Tanpa harus marah-marah dan menyalahkan istrinya, sang suami melaksanakan sendiri semua aktivitas praktis kerumahtanggaan sampai beres. Ia merasa tidak perlu membangunkan dan mengganggu sang istri yang mungkin sedang kelelahan serta memerlukan istirahan yang cukup. Usaha sang istri untuk mengajak berantem ternyata gagal. Sang suami memang bukan tipe lelaki yang suka berantem dengan istri. Ia lebih mudah mengalah demi kebaikan keluarga.
Mengelola Dinamika Keluarga
Sesungguhnya yang diperlukan adalah kemampuan mengelola dinamika keluarga.

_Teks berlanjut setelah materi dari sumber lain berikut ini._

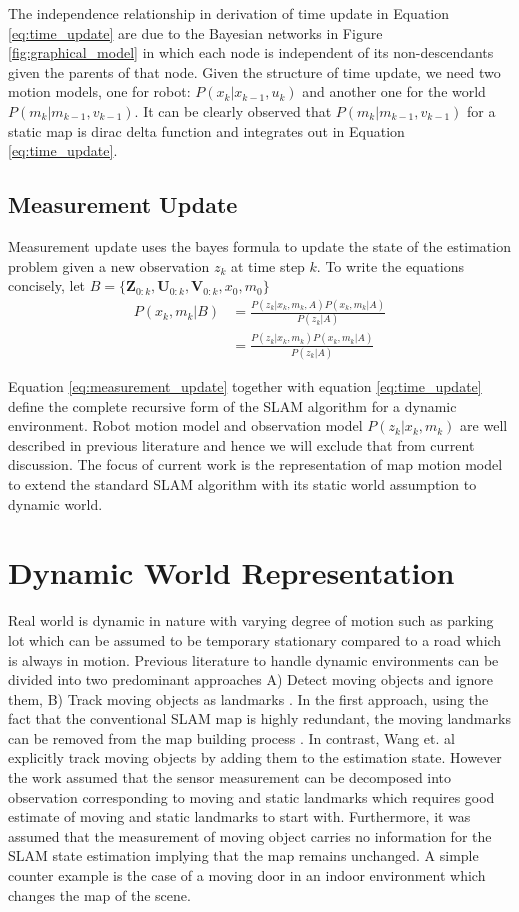 \documentclass[conference]{IEEEtran}
\begin{document}
The independence relationship in derivation of time update in Equation \ref{eq:time_update} are due to the Bayesian networks in Figure \ref{fig:graphical_model} in which each node is independent of its non-descendants given the parents of that node. Given the structure of time update, we need two motion models, one for robot: $P(x_k|x_{k-1},u_k)$ and another one for the world $P(m_k|m_{k-1},v_{k-1})$. It can be clearly observed that $P(m_k|m_{k-1},v_{k-1})$ for a static map is dirac delta function and integrates out in Equation \ref{eq:time_update}. 

\subsection{Measurement Update} Measurement update uses the bayes formula to update the state of the estimation problem given a new observation $z_k$ at time step $k$. To write the equations concisely, let $B =\{ \mathbf{Z}_{0:k},\mathbf{U}_{0:k},\mathbf{V}_{0:k},x_0,m_0 \}$
 \begin{align}
P(x_k,m_k|B) &= \frac{P(z_k|x_k,m_k,A)P(x_k,m_k|A)}{P(z_k|A)} \nonumber\\
&=\frac{P(z_k|x_k,m_k)P(x_k,m_k|A)}{P(z_k|A)}
\label{eq:measurement_update}
\end{align}

Equation \ref{eq:measurement_update} together with equation \ref{eq:time_update} define the complete recursive form of the SLAM algorithm for a dynamic environment. Robot motion model and observation model $P(z_k|x_k,m_k)$ are well described in previous literature and hence we will exclude that from current discussion. The focus of current work is the representation of map motion model to extend the standard SLAM algorithm with its static world assumption to dynamic world.

\section{Dynamic World Representation} Real world is dynamic in nature with varying degree of motion such as parking lot which can be assumed to be temporary stationary compared to a road which is always in motion. Previous literature to handle dynamic environments can be divided into two predominant approaches A) Detect moving objects and ignore them, B) Track moving objects as landmarks  \cite{bailey2006simultaneous}. In the first approach, using the fact that the conventional SLAM map is highly redundant, the moving landmarks can be removed from the map building process \cite{bailey2002mobile}. In contrast, Wang et. al \cite{wang2003online} explicitly track moving objects by adding them to the estimation state. However the work assumed that the sensor measurement can be decomposed into observation corresponding to moving and static landmarks which requires good estimate of moving and static landmarks to start with. Furthermore, it was assumed that the measurement of moving object carries no information for the SLAM state estimation implying that the map remains unchanged. A simple counter example is the case of a moving door in an indoor environment which changes the map of the scene.
\end{document}
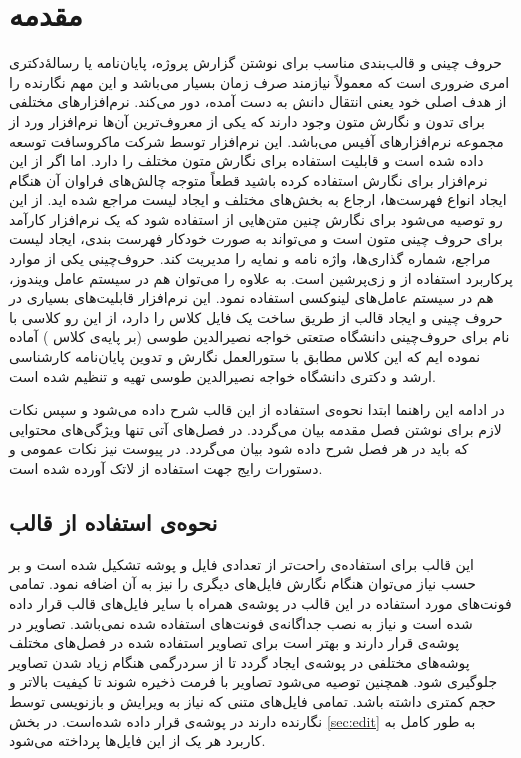 
\chapter{مقدمه}
حروف چینی و قالب‌بندی مناسب برای نوشتن گزارش پروژه، پایان‌نامه یا رسالهٔ‌دکتری امری ضروری است که معمولاً نیازمند صرف زمان بسیار می‌باشد و این مهم نگارنده را از هدف اصلی خود یعنی انتقال دانش به دست آمده، دور می‌کند. نرم‌افزارهای مختلفی برای تدون و نگارش متون وجود دارند که یکی از معروف‌ترین آن‌ها نرم‌افزار ورد%
از مجموعه نرم‌افزار‌های آفیس می‌باشد. این نرم‌افزار توسط شرکت ماکروسافت توسعه داده شده است و قابلیت استفاده برای نگارش متون مختلف را دارد. اما اگر از این نرم‌افزار برای نگارش \پ استفاده کرده باشید قطعاً متوجه چالش‌های فراوان آن هنگام ایجاد انواع فهرست‌ها، ارجاع به بخش‌های مختلف و ایجاد لیست مراجع شده اید. از این رو توصیه می‌شود برای نگارش چنین متن‌هایی از 
\lr{\LaTeX}
استفاده شود که یک نرم‌افزار کارآمد برای حروف چینی متون است و می‌تواند به صورت خودکار فهرست بندی، ایجاد لیست مراجع، شماره گذاری‌ها، واژه نامه و نمایه را مدیریت کند. حروف‌چینی \پ یکی از موارد پرکاربرد استفاده از
\lr{\LaTeX}
و زی‌پرشین
\cite{Khalighi87xepersian}
است. به علاوه
\lr{\LaTeX}
را می‌توان هم در سیستم عامل ویندوز، هم در سیستم عامل‌های لینوکسی استفاده نمود. این نرم‌افزار قابلیت‌های بسیاری در حروف چینی و ایجاد قالب از طریق ساخت یک فایل کلاس را دارد، از این رو  کلاسی با نام 
برای حروف‌چینی \پ دانشگاه صتعتی خواجه نصیرالدین طوسی (بر پایه‌ی کلاس
) آماده نموده ایم که این کلاس مطابق با ستورالعمل نگارش و تدوین پایان‌نامه کارشناسی ارشد و دکتری دانشگاه خواجه نصیرالدین طوسی
\cite{KNTUThesisGuide}
تهیه و تنظیم شده است. 

در ادامه این راهنما ابتدا نحوه‌ی استفاده از این قالب شرح داده می‌شود و سپس نکات لازم برای نوشتن فصل مقدمه بیان می‌گردد. در فصل‌های آتی تنها ویژگی‌های محتوایی که باید در هر فصل شرح داده شود بیان می‌گردد. در پیوست نیز نکات عمومی و دستورات رایج جهت استفاده از لاتک آورده شده است.

\section{نحوه‌ی استفاده از قالب}
این قالب برای استفاده‌ی راحت‌تر از تعدادی فایل و پوشه تشکیل شده است و بر حسب نیاز می‌توان هنگام نگارش
فایل‌های دیگری را نیز به آن اضافه نمود. تمامی فونت‌های مورد استفاده در این قالب در پوشه‌ی 
همراه با سایر فایل‌های قالب قرار داده شده است و نیاز به نصب جداگانه‌ی فونت‌های استفاده شده نمی‌باشد.
تصاویر در پوشه‌ی 
قرار دارند و بهتر است برای تصاویر استفاده ‌شده در فصل‌های مختلف پوشه‌های مختلفی در پوشه‌ی
ایجاد گردد تا از سردرگمی ‌هنگام زیاد شدن تصاویر جلوگیری شود. همچنین توصیه می‌شود تصاویر با فرمت
ذخیره شوند تا کیفیت بالاتر و حجم کمتری داشته باشد.
تمامی فایل‌های متنی که نیاز به ویرایش و بازنویسی توسط نگارنده \پ دارند در پوشه‌ی
قرار داده شده‌است. در بخش
\ref{sec:edit}
به طور کامل به کاربرد هر یک از این فایل‌ها پرداخته می‌شود.


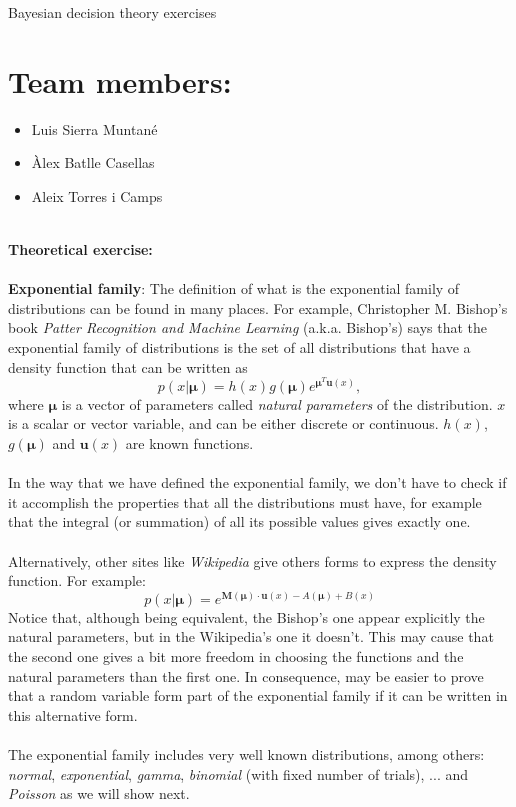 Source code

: \documentclass[10pt]{article}
\begin{document}
\begingroup
  \centering
  \Huge Bayesian decision theory exercises
  \vskip 1cm
\endgroup
\section{Team members:}
\begin{itemize}
  \item Luis Sierra Muntané
  \item Àlex Batlle Casellas
  \item Aleix Torres i Camps
\end{itemize}
\ \\
\Huge{\textbf{Theoretical exercise:}} \\ \ \\
\Large{\textbf{Exponential family}}:
\Large
The definition of what is the exponential family of distributions can be found in many places. For example, Christopher M. Bishop's book \textit{Patter Recognition and Machine Learning} (a.k.a. Bishop's) says that the exponential family of distributions is the set of all distributions that have a density function that can be written as
$$
p(x|\bm\mu)=
h(x)g(\bm\mu)e^{\bm\mu^T \bm{u}(x)},
$$
where $\bm\mu$ is a vector of parameters called \textit{natural parameters} of the distribution. $x$ is a scalar or vector variable, and can be either discrete or continuous. $h(x)$, $g(\bm\mu)$ and $\bm{u}(x)$ are known functions. \\ \ \\
In the way that we have defined the exponential family, we don't have to check if it accomplish the properties that all the distributions must have, for example that the integral (or summation) of all its possible values gives exactly one. \\ \ \\
Alternatively, other sites like \textit{Wikipedia} give others forms to express the density function. For example:
$$
p(x|\bm\mu)= e^{\bm M(\bm\mu)\cdot \bm u(x)-A(\bm\mu)+B(x)}
$$
Notice that, although being equivalent, the Bishop's one appear explicitly the natural parameters, but in the Wikipedia's one it doesn't. This may cause that the second one gives a bit more freedom in choosing the functions and the natural parameters than the first one. In consequence, may be easier to prove that a random variable form part of the exponential family if it can be written in this alternative form. \\ \ \\
The exponential family includes very well known distributions, among others: \textit{normal}, \textit{exponential}, \textit{gamma}, \textit{binomial} (with fixed number of trials), ... and \textit{Poisson} as we will show next. \\
\end{document}
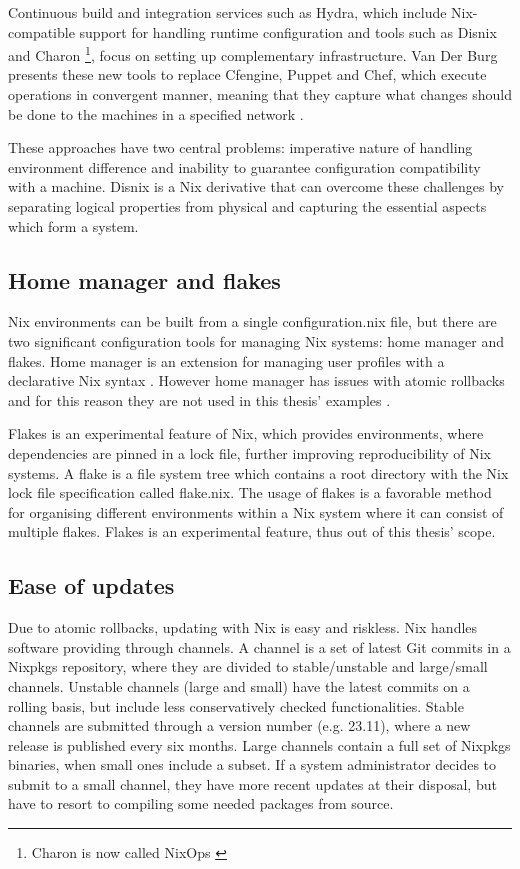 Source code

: Continuous build and integration services such as Hydra,
which include Nix-compatible support for handling runtime
configuration and tools such as Disnix and Charon \footnote{Charon is
now called NixOps \cite{githubNixNixpkgsNixOS}}, focus on
setting up complementary infrastructure. Van Der Burg presents these
new tools to replace Cfengine, Puppet and Chef, which execute
operations in convergent manner, meaning that they capture what
changes should be done to the machines in a specified
network \cite{van2013reference}.

These approaches have two central problems: imperative nature of
handling environment difference and inability to guarantee
configuration compatibility with a machine. Disnix is a Nix derivative
that can overcome these challenges by separating logical properties
from physical and capturing the essential aspects which form a
system. \cite{van2013reference}

\subsection{Home manager and flakes}

Nix environments can be built from a single configuration.nix file,
but there are two significant configuration tools for managing Nix
systems: home manager and flakes. Home manager is an extension for
managing user profiles with a declarative Nix syntax
\cite{nixcommunityHomeManager}. However home manager has issues with atomic
rollbacks and for this reason they are not used in this thesis'
examples \cite{nixcommunityHomeManager}.

Flakes is an experimental feature of Nix, which provides environments, where
dependencies are pinned in a lock file, further improving
reproducibility of Nix systems. A flake is a
file system tree which contains a root directory with the Nix lock file
specification called flake.nix. The usage of flakes is a favorable method
for organising different environments within a Nix system where it
can consist of multiple flakes. Flakes is an experimental
feature, thus out of this thesis' scope. \cite{nixosFlakesNixOS}

\subsection{Ease of updates}

Due to atomic rollbacks, updating with Nix is easy and riskless. Nix handles software providing through  channels. A channel is a set of latest Git commits in a Nixpkgs
repository, where they are divided to stable/unstable and
large/small channels. Unstable channels (large and small) have the
latest commits on a rolling basis, but include less conservatively
checked functionalities. Stable channels are submitted through a
version number (e.g. 23.11), where a new release is published every
six months. Large channels contain a full set of
Nixpkgs binaries, when small ones include a subset. If a system
administrator decides to submit to a small channel, they have more
recent updates at their disposal, but have to resort to compiling some
needed packages from source. \cite{nixosChannelsNixOS}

Bersyukur atas apa yang dikaruniakan Allah, dan bersabar atas apa yang belum didapatkan dalam kehidupan. Ada saat mengalami konflik, ada saat reda dan damai dalam ketenteraman. Ada masa memiliki kelebihan harta, ada pula saat harus kekurangan dan menderita. Semua itu hanyalah bagian-bagian puzle kehidupan dan kebahagiaan yang harus dilewati.
Jika selalu mampu bersikap positif dalam menghadapi dinamika, semua akan selalu indah dirasakan. Konflik hanyalah satu bagian dari keping puzle kabahagiaan. Tidak untuk dicari apalagi diusahakan, namun apabila mengalami jangan melarikan diri. Hadapi konflik dengan hati dan kepala dingin agar cepat reda dan terselesaikan dengan sebaik-baiknya. Biasakan memecahkan masalah berdua saja, agar persoalan bisa dilokalisir dan tidak melebar kemana-mana.
Bagi yang tidak pernah mengalami konflik, jangan mencoba-coba dengan sengaja membuat masalah. Hadapi saja semua dinamika keluarga secara dewasa. Semua akan indah jika mampu bersikap secara tepat dalam setiap suasana.